A ding form the desktop. They all glanced at the display.
"Bring him in." Davis growled.
The doors behind them opened, armed guards reluctantly parted, and Will shuffle-clanked in. Wearing quite a remarkable collections of chains; they hadn't missed an opportunity to wrap or clamp anything. Natty day glow orange pants and shirt.
"Well, well." Davis gloated. "How the mighty are fallen. Give me one reason I shouldn't have you killed on the spot."
Will raised his brows. "On this rug? Damn, man! Have you no appreciation for art or history?"
"It would be worth it."
Will shrugged. "Then I suggest you ponder the question of who sent those robots, and what you're going to do when those senders come trotting along, expecting their robots to have finished off any of those pesky natives who were left after the asteroid impact."
"You sent them."
"Oh, go fuck yourself. Please.

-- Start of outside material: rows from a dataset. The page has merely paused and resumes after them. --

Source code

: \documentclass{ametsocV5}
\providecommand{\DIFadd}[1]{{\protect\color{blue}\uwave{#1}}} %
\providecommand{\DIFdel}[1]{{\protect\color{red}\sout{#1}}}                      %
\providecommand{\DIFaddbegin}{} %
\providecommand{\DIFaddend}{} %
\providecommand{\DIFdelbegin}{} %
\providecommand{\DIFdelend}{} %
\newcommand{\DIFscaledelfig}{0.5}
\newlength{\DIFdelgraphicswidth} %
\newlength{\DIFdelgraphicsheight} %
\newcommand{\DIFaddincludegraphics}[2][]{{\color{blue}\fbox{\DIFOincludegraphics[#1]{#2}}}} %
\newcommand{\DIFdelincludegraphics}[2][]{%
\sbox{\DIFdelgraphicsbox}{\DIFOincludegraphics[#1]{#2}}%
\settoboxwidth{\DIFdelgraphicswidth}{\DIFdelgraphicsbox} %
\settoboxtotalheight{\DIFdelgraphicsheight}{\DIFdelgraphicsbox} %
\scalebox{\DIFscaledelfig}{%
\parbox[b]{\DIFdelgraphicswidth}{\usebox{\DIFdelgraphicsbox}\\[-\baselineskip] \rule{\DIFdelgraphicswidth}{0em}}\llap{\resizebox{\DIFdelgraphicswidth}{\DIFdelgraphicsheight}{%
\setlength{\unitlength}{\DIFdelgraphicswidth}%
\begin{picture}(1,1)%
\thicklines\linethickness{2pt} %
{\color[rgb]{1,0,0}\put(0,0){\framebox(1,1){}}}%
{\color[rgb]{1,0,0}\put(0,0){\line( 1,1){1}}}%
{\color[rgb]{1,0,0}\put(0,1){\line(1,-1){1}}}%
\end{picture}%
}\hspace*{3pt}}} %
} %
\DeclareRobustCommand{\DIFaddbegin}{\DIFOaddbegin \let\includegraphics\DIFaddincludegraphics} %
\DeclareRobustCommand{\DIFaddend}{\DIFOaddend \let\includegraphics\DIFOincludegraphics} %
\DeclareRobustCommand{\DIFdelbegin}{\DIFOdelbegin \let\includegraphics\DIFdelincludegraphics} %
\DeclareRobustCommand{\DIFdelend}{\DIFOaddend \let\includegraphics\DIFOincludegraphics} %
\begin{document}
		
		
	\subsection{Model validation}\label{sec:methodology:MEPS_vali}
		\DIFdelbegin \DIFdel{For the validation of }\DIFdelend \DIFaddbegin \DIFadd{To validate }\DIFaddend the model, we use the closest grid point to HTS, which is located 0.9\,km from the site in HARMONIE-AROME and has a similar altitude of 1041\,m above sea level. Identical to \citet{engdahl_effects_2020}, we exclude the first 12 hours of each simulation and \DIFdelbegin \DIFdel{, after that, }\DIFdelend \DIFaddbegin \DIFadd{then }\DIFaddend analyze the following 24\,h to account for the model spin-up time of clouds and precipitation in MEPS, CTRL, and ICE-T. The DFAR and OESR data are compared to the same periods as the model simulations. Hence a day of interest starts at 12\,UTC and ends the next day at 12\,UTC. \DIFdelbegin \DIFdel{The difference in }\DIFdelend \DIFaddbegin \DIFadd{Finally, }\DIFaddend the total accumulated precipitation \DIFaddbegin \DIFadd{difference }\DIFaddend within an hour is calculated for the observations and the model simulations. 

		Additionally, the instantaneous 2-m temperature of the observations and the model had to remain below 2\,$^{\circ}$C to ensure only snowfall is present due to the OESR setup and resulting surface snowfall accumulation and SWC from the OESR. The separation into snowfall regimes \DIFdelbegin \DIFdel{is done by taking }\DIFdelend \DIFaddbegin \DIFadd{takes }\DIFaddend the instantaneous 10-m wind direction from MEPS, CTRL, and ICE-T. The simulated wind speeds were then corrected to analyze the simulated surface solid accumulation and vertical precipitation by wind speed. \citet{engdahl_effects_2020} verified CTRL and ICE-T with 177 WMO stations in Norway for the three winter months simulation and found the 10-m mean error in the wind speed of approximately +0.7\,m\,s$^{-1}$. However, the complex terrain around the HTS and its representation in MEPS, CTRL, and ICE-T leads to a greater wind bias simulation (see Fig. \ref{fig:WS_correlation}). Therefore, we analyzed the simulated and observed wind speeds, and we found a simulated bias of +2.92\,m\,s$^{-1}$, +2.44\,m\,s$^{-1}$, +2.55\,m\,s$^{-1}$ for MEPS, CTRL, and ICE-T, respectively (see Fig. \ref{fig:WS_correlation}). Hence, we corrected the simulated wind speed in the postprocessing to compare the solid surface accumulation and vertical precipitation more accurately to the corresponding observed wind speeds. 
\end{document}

This is not an election, and I'm not the average voter who will believe anything they hear on the screen. You're going to need me, and every other Super you can get your hands on, when the senders arrive. They have to be close, to have shifted that asteroid into an Earth intersecting orbit."
"You expect us to believe an evil creature like you?" Faulkner looked him up and down.
"Evil? Tsk. Neither your bio or reputation run to religion. I suggest you consider the game concept of Chaotic Good, instead. Why don't we discuss it over dinner?"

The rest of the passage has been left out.